ACTION ITEM »
Copy each line of the material in which the word "have" appears.

═════ MATERIAL SHOWN ═════

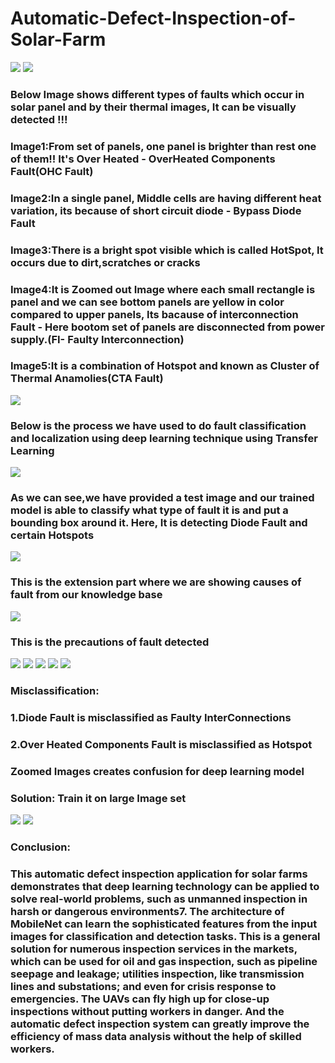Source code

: # Automatic-Defect-Inspection-of-Solar-Farm  

<img src="./Dataset/ref/images1.PNG">  
<img src="./Dataset/ref/images2.PNG">  


### Below Image shows different types of faults which occur in solar panel and by their thermal images, It can be visually detected !!! 
### Image1:From set of panels, one panel is brighter than rest one of them!! It's Over Heated - OverHeated Components Fault(OHC Fault)  
### Image2:In a single panel, Middle cells are having different heat variation, its because of short circuit diode - Bypass Diode Fault 
### Image3:There is a bright spot visible which is called HotSpot, It occurs due to dirt,scratches or cracks  
### Image4:It is Zoomed out Image where each small rectangle is panel and we can see bottom panels are yellow in color compared to upper panels, Its bacause of interconnection Fault - Here bootom set of panels are disconnected from power supply.(FI- Faulty Interconnection)
### Image5:It is a combination of Hotspot and known as Cluster of Thermal Anamolies(CTA Fault)

<img src="./Dataset/ref/images3.PNG">  

### Below is the process we have used to do fault classification and localization using deep learning technique using Transfer Learning
<img src="./Dataset/ref/Transfer_Learning.jpg">      

### As we can see,we have provided a test image and our trained model is able to classify what type of fault it is and put a bounding box around it. Here, It is detecting Diode Fault and certain Hotspots  
<img src="./Dataset/ref/images5.PNG">

### This is the extension part where we are showing causes of fault from our knowledge base  
<img src="./Dataset/ref/images6.PNG">

### This is the precautions of fault detected  
<img src="./Dataset/ref/images7.PNG"> 

<img src="./Dataset/ref/images8.PNG">  
<img src="./Dataset/ref/images9.PNG">   
<img src="./Dataset/ref/images10.PNG">  
<img src="./Dataset/ref/images11.PNG">   

### Misclassification:
### 1.Diode Fault is misclassified as Faulty InterConnections         
### 2.Over Heated Components Fault is misclassified as Hotspot   
### Zoomed Images creates confusion for deep learning model   
### Solution: Train it on large Image set

<img src="./Dataset/ref/images13.PNG">   
<img src="./Dataset/ref/images14.PNG">  
 
 ### Conclusion:  
  
### This automatic defect inspection application for solar farms demonstrates that deep learning technology can be applied to solve real-world problems, such as unmanned inspection in harsh or dangerous environments7. The architecture of MobileNet can learn the sophisticated features from the input images for classification and detection tasks. This is a general solution for numerous inspection services in the markets, which can be used for oil and gas inspection, such as pipeline seepage and leakage; utilities inspection, like transmission lines and substations; and even for crisis response to emergencies. The UAVs can fly high up for close-up inspections without putting workers in danger. And the automatic defect inspection system can greatly improve the efficiency of mass data analysis without the help of skilled workers.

═════

EXPECTED ANSWER »
### Below is the process we have used to do fault classification and localization using deep learning technique using Transfer Learning
### As we can see,we have provided a test image and our trained model is able to classify what type of fault it is and put a bounding box around it. Here, It is detecting Diode Fault and certain Hotspots  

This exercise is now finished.